CS425 MP1
Name
This repository contains the code for running a distributed log querier. It is predominantly written in go, with some testing scripts written in python.
Description
With this project, given a cluster of machines in a distributed cluster, you will be able to run a distributed grep command that greps all the individual machines and written a consolidated output efficiently.
Installation
Refer to setup.sh to install libraries needed to run this repo. Preqrequisites are
- protobuf-compiler
- protoc-gen-go@v1.28
- protoc-gen-go-grpc@v1.2
The setup.sh, when run from an appropriate location, will install required libraries and clone the repo from each of the VMs
Usage
To generate code from gRPC protobufs. Note : This has to be run before any client/servers are started.
./generate_protobuf.sh
#FAQ - If you hit issues here you can try to export GO_PATH in PATH using 'export PATH="$PATH:$(go env GOPATH)/bin'
To run the workers/server processes from the root of the repo
go run worker/worker_server.go
To run the coordinator process from the root of the repo
go run coordinator/coordinator.go
Different query options supported on distributed grep client
go run client/client.go c '<pattern_to_search>' '<files_to_search>'
Here c is a grep option to return no. of matches
go run client/client.go Ec '<regex_to_search>' '<files_to_search>'
Here E is a grep option to run grep on regular expressions
Test Client
You can run integration tests that test a variety of scenarios. We test the following currently : TestDistributedGrepInfrequentWord() TestDistributedGrepFrequentWord() TestDistributedGrepRegex() TestDistributedGrepNonExistentWord() TestDistributedGrepKillRandomWorker() To run the test client you can run the following commands.
cd tests
python3 integration_test.py
Additionally, to just generate test logs, we have a test_client that you can use. The test script integration_test.py uses these scripts internally to create and delete logs for every test run, so these need not be run explicitly. To create test logs , from the root of the repo run
go run test_client/test_client.go create
To delete the test logs
go run test_client/test_client.go delete
CS 425 MP2
This repository also contains the code for running a failure detector system(peer director). It is written in go.
Description
With this project, we orchestrate a p2p system of nodes that are able to detect when one of them fails.

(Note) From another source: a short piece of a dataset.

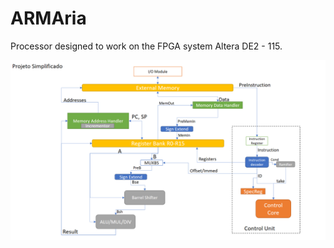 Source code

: # ARMAria
Processor designed to work on the FPGA system Altera DE2 - 115.

![Processor Architecture](https://github.com/GustavoOS/ARMAria/raw/master/Images/Architecture.PNG)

We use a SWIM style algorithm with a suspicion mechanism where each node pings its neighbours and checks if they're alive. ##Setup Hostname must be provided to the peer.go file via a file called hostname.
Usage
To start Introducer
go run peer/peer.go i
To start Peers
go run peer/peer.go
Once the process is up, we can use the cli following cli:
- join : to join the system
- leave : to leave the system
- list_mem : to display membership list
- list_self : to display node details
CS 425 MP3
This repository also contains the code for running a simple distributed file system. It is also written in go.
Description
With this project, we orchestrate a p2p system that behaves as a fault tolerant and durable distributed file system. ##Setup Hostname must be provided to the peer.go file via a file called hostname.
Usage
To start the Introducer SDFS Process
go run main.go i
To start all other SDFS Processes
go run main.go
Once the process is up, we can use the cli following cli:
- join : to join the system
- leave : to leave the system
- list_mem : to display membership list
- list_self : to display node details
- put localfilename sdfsfilename : to put a localfile into the sdfs
- get sdfsfilename localfilename : to get a file from the sdfs into the local file system
- delete sdfsfilename : to delete a file from the sdfs
- ls filename : to display all the nodes containing the file in the sdfs
- store : to display all the files in the current node in the sdfs
- get-versions num-versions sdfsfilename : gets maximum of historical versions of the file from the sdfs.
CS 425 MP4
This repository also contains the code for running a distributed learning cluster. It is also written in go. It runs the ML model building and inferencing on python hosted on flask-gunicorn.
Description
With this project, we build a fair time inferencing scheduler that builds and runs inferencing on 2 ML models and ensures that the query rate of the two models are withing 20% of each other. ##Setup Hostname must be provided to the peer.go file via a file called hostname.
Usage
To start the IDunno ML Learning Cluster
go run main.go i
To start the python flask gunicorn server
venv/bin/python3/gunicorn -w 2 -b 0.0.0.0:5000 server:app --chdir models/ --log-level debug --access-logfile access.log --error-logfile error.log --daemon
Once the process is up, we can use the cli following cli:
- C1 <job_id> - current query rate of the job, measured over the last 10 seconds
- C2 <job_id> - average, percentiles, standard deviation of query rate
- C3 <job_id> <batch_size> - set batch size of a job
- C4 <job_id> - to show results of queries
- C5 <job_id> - shows the VMs assigned to a job
- runjob <job_file> <batch_num> - This executes a job from batchfile using model and batch num as hyperparameter.